Activity =
Extract only the lines running from the top of the entries to the line that holds "de Microsoft cloud.". Include that line and omit the pictures.

===

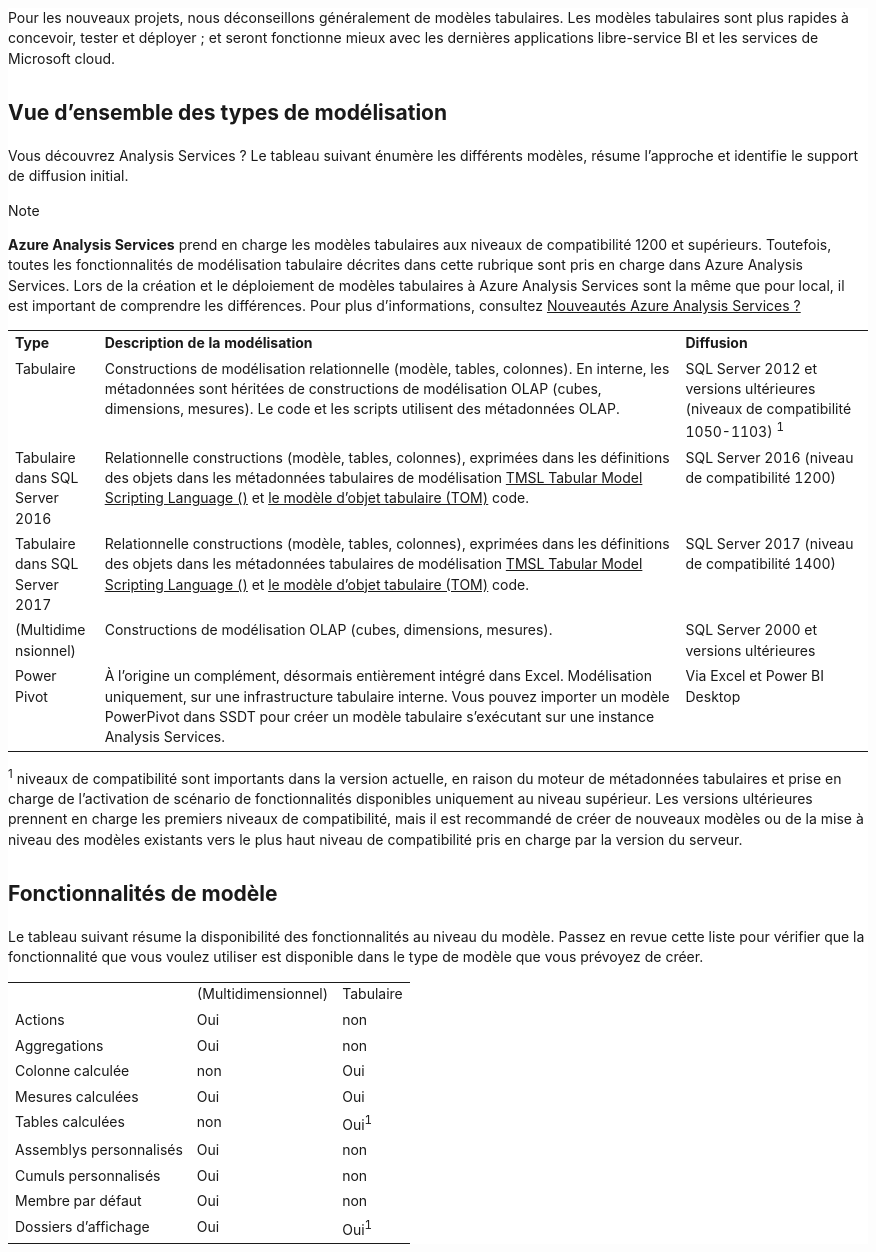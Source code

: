  Pour les nouveaux projets, nous déconseillons généralement de modèles tabulaires. Les modèles tabulaires sont plus rapides à concevoir, tester et déployer ; et seront fonctionne mieux avec les dernières applications libre-service BI et les services de Microsoft cloud.  
  
##  <a name="bkmk_overview"></a> Vue d’ensemble des types de modélisation  
 Vous découvrez Analysis Services ? Le tableau suivant énumère les différents modèles, résume l’approche et identifie le support de diffusion initial.  
 
 > [!NOTE]  
>  **Azure Analysis Services** prend en charge les modèles tabulaires aux niveaux de compatibilité 1200 et supérieurs. Toutefois, toutes les fonctionnalités de modélisation tabulaire décrites dans cette rubrique sont pris en charge dans Azure Analysis Services. Lors de la création et le déploiement de modèles tabulaires à Azure Analysis Services sont la même que pour local, il est important de comprendre les différences. Pour plus d’informations, consultez [Nouveautés Azure Analysis Services ?](https://docs.microsoft.com/azure/analysis-services/analysis-services-overview)
  
||||  
|-|-|-|  
|**Type**|**Description de la modélisation**|**Diffusion**|  
|Tabulaire|Constructions de modélisation relationnelle (modèle, tables, colonnes). En interne, les métadonnées sont héritées de constructions de modélisation OLAP (cubes, dimensions, mesures). Le code et les scripts utilisent des métadonnées OLAP.|SQL Server 2012 et versions ultérieures (niveaux de compatibilité 1050-1103) <sup>1</sup>|  
|Tabulaire dans SQL Server 2016|Relationnelle constructions (modèle, tables, colonnes), exprimées dans les définitions des objets dans les métadonnées tabulaires de modélisation [TMSL Tabular Model Scripting Language ()](../analysis-services/tabular-model-scripting-language-tmsl-reference.md) et [le modèle d’objet tabulaire (TOM)](../analysis-services/tabular-model-programming-compatibility-level-1200/introduction-to-the-tabular-object-model-tom-in-analysis-services-amo.md) code.|SQL Server 2016 (niveau de compatibilité 1200)| 
|Tabulaire dans SQL Server 2017|Relationnelle constructions (modèle, tables, colonnes), exprimées dans les définitions des objets dans les métadonnées tabulaires de modélisation [TMSL Tabular Model Scripting Language ()](../analysis-services/tabular-model-scripting-language-tmsl-reference.md) et [le modèle d’objet tabulaire (TOM)](../analysis-services/tabular-model-programming-compatibility-level-1200/introduction-to-the-tabular-object-model-tom-in-analysis-services-amo.md) code.|SQL Server 2017 (niveau de compatibilité 1400)| 
|(Multidimensionnel)|Constructions de modélisation OLAP (cubes, dimensions, mesures).|SQL Server 2000 et versions ultérieures|  
|Power Pivot|À l’origine un complément, désormais entièrement intégré dans Excel. Modélisation uniquement, sur une infrastructure tabulaire interne. Vous pouvez importer un modèle PowerPivot dans SSDT pour créer un modèle tabulaire s’exécutant sur une instance Analysis Services.|Via Excel et Power BI Desktop|  
  
 <sup>1</sup> niveaux de compatibilité sont importants dans la version actuelle, en raison du moteur de métadonnées tabulaires et prise en charge de l’activation de scénario de fonctionnalités disponibles uniquement au niveau supérieur. Les versions ultérieures prennent en charge les premiers niveaux de compatibilité, mais il est recommandé de créer de nouveaux modèles ou de la mise à niveau des modèles existants vers le plus haut niveau de compatibilité pris en charge par la version du serveur.
  
##  <a name="bkmk_models"></a> Fonctionnalités de modèle  
  Le tableau suivant résume la disponibilité des fonctionnalités au niveau du modèle. Passez en revue cette liste pour vérifier que la fonctionnalité que vous voulez utiliser est disponible dans le type de modèle que vous prévoyez de créer.  
  
|||| 
|-|-|-|
||(Multidimensionnel)|Tabulaire|
|Actions|Oui|non|
|Aggregations|Oui|non|
|Colonne calculée|non|Oui|  
|Mesures calculées|Oui|Oui| 
|Tables calculées|non|Oui<sup>1</sup>|  
|Assemblys personnalisés|Oui|non|
|Cumuls personnalisés|Oui|non| 
|Membre par défaut|Oui|non|  
|Dossiers d’affichage|Oui|Oui<sup>1</sup>|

===

Task result =
Source code

:  Pour les nouveaux projets, nous déconseillons généralement de modèles tabulaires. Les modèles tabulaires sont plus rapides à concevoir, tester et déployer ; et seront fonctionne mieux avec les dernières applications libre-service BI et les services de Microsoft cloud.  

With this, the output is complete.